> _Provided data_
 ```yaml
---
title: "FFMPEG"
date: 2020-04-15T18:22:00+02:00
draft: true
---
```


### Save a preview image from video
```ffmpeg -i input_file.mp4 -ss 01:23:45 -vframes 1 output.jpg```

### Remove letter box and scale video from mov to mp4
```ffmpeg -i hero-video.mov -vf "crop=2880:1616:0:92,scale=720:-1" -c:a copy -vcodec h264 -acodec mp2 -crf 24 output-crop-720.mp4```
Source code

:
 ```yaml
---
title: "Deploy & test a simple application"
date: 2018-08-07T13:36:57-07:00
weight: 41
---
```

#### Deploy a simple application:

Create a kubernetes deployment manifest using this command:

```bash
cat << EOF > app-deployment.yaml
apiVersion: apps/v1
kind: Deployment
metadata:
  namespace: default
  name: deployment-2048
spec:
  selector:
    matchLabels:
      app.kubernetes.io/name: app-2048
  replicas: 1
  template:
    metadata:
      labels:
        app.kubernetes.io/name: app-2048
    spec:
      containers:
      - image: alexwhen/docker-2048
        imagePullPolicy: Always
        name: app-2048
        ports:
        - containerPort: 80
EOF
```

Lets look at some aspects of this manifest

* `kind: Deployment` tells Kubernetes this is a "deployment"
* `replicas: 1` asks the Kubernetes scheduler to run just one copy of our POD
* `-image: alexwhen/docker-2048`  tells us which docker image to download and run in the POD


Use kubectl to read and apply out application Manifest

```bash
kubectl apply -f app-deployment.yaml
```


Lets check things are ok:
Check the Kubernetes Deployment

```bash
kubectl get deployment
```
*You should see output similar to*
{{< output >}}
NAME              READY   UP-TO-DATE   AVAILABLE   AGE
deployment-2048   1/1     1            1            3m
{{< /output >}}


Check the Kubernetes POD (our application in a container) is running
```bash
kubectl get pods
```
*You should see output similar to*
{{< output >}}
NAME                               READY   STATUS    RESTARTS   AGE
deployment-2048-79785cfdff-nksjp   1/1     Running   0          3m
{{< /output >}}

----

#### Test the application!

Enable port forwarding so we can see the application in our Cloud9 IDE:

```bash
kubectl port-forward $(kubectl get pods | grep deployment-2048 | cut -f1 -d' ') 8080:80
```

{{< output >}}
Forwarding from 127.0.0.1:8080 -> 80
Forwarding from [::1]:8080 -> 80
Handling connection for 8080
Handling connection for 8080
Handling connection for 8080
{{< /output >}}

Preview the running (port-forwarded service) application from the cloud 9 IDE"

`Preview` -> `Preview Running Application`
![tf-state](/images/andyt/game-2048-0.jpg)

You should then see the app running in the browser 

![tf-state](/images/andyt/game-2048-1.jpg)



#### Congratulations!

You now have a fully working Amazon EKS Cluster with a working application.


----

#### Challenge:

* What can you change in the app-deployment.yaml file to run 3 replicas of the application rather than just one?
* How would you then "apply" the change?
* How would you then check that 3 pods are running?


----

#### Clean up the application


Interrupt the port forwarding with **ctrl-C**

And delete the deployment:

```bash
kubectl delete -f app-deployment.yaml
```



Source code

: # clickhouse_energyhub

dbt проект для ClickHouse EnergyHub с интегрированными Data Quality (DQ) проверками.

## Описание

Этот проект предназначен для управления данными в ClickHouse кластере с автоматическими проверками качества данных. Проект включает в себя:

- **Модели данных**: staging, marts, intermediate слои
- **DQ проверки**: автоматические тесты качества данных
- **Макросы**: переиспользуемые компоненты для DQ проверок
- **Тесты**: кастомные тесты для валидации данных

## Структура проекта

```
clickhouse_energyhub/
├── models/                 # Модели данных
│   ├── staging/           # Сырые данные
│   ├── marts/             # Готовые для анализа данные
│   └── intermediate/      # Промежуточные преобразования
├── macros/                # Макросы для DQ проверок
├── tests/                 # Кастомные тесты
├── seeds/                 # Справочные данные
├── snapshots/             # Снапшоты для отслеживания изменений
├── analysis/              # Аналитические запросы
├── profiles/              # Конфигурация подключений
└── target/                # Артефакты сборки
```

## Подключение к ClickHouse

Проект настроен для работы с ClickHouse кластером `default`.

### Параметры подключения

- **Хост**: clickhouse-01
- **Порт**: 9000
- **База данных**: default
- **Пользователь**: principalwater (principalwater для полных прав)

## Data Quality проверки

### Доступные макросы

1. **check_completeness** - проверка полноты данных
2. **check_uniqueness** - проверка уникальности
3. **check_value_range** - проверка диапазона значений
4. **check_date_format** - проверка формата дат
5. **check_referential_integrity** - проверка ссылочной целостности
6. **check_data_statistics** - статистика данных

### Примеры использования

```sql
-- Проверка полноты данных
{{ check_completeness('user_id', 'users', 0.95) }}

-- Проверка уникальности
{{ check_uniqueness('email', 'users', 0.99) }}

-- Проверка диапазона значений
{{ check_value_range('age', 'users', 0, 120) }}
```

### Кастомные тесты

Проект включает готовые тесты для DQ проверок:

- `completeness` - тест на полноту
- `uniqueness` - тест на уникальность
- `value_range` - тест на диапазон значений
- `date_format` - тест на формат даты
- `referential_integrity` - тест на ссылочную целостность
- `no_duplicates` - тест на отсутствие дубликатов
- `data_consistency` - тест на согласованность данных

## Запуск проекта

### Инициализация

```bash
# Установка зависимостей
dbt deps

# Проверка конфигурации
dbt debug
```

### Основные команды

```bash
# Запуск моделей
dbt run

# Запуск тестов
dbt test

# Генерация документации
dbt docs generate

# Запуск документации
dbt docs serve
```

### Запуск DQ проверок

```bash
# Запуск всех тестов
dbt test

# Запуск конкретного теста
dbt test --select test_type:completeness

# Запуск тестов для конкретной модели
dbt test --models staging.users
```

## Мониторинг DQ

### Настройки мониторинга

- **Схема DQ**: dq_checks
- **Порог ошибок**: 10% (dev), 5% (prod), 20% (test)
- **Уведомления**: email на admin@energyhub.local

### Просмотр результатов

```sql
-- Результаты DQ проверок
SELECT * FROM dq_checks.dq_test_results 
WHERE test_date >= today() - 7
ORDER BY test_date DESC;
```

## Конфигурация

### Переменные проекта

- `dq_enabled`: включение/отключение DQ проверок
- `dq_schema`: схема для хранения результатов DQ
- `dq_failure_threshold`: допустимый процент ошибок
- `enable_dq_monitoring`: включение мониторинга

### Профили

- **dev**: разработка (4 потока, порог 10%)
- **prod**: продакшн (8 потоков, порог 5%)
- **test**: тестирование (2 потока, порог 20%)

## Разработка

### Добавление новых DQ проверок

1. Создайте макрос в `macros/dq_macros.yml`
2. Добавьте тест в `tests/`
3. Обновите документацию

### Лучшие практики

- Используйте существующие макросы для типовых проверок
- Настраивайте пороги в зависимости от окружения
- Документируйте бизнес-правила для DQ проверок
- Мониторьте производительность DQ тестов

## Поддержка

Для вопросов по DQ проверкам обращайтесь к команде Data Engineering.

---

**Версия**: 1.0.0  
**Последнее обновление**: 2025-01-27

> _Problem to solve_
Working through the entries line by line, count those containing "alexwhen" and report only the number.

> _Answer to the exercise_
2